Segment Start: EXTRACTED MATERIAL
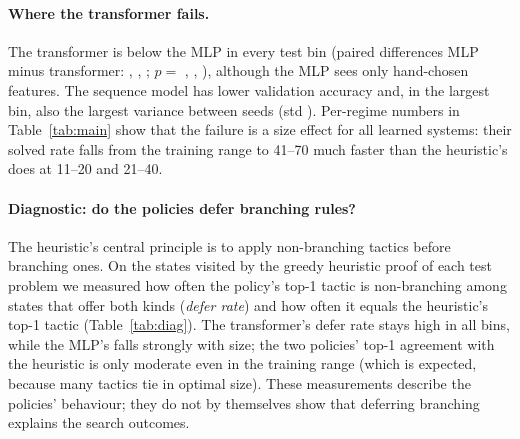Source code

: \paragraph{Where the transformer fails.} The transformer is below the MLP in every test bin (paired differences MLP minus transformer: , , ; $p=$ , , ), although the MLP sees only hand-chosen features. The sequence model has lower validation accuracy and, in the largest bin, also the largest variance between seeds (std ). Per-regime numbers in Table~\ref{tab:main} show that the failure is a size effect for all learned systems: their solved rate falls from the training range to 41--70 much faster than the heuristic's does at 11--20 and 21--40.

\paragraph{Diagnostic: do the policies defer branching rules?} The heuristic's central principle is to apply non-branching tactics before branching ones. On the states visited by the greedy heuristic proof of each test problem we measured how often the policy's top-1 tactic is non-branching among states that offer both kinds (\emph{defer rate}) and how often it equals the heuristic's top-1 tactic (Table~\ref{tab:diag}). The transformer's defer rate stays high in all bins, while the MLP's falls strongly with size; the two policies' top-1 agreement with the heuristic is only moderate even in the training range (which is expected, because many tactics tie in optimal size). These measurements describe the policies' behaviour; they do not by themselves show that deferring branching explains the search outcomes.

\begin{table}[t]\centering\caption{Diagnostic on heuristic-proof states: top-1 agreement with the heuristic and defer rate (non-branching preferred when both kinds are available). Mean $\pm$ std over seeds; bold/underline marks in this table are not meaningful.}\label{tab:diag}
\resizebox{\columnwidth}{!}{}
\end{table}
Segment End: EXTRACTED MATERIAL
- EXERCISE DIRECTIONS -
Transcribe exactly and only the lines from the top of the records through the line containing "the search outcomes.", inclusive, and do not copy the pictures.

- ANSWER FOR THE TASK -
Source code

: \paragraph{Where the transformer fails.} The transformer is below the MLP in every test bin (paired differences MLP minus transformer: , , ; $p=$ , , ), although the MLP sees only hand-chosen features. The sequence model has lower validation accuracy and, in the largest bin, also the largest variance between seeds (std ). Per-regime numbers in Table~\ref{tab:main} show that the failure is a size effect for all learned systems: their solved rate falls from the training range to 41--70 much faster than the heuristic's does at 11--20 and 21--40.

\paragraph{Diagnostic: do the policies defer branching rules?} The heuristic's central principle is to apply non-branching tactics before branching ones. On the states visited by the greedy heuristic proof of each test problem we measured how often the policy's top-1 tactic is non-branching among states that offer both kinds (\emph{defer rate}) and how often it equals the heuristic's top-1 tactic (Table~\ref{tab:diag}). The transformer's defer rate stays high in all bins, while the MLP's falls strongly with size; the two policies' top-1 agreement with the heuristic is only moderate even in the training range (which is expected, because many tactics tie in optimal size). These measurements describe the policies' behaviour; they do not by themselves show that deferring branching explains the search outcomes.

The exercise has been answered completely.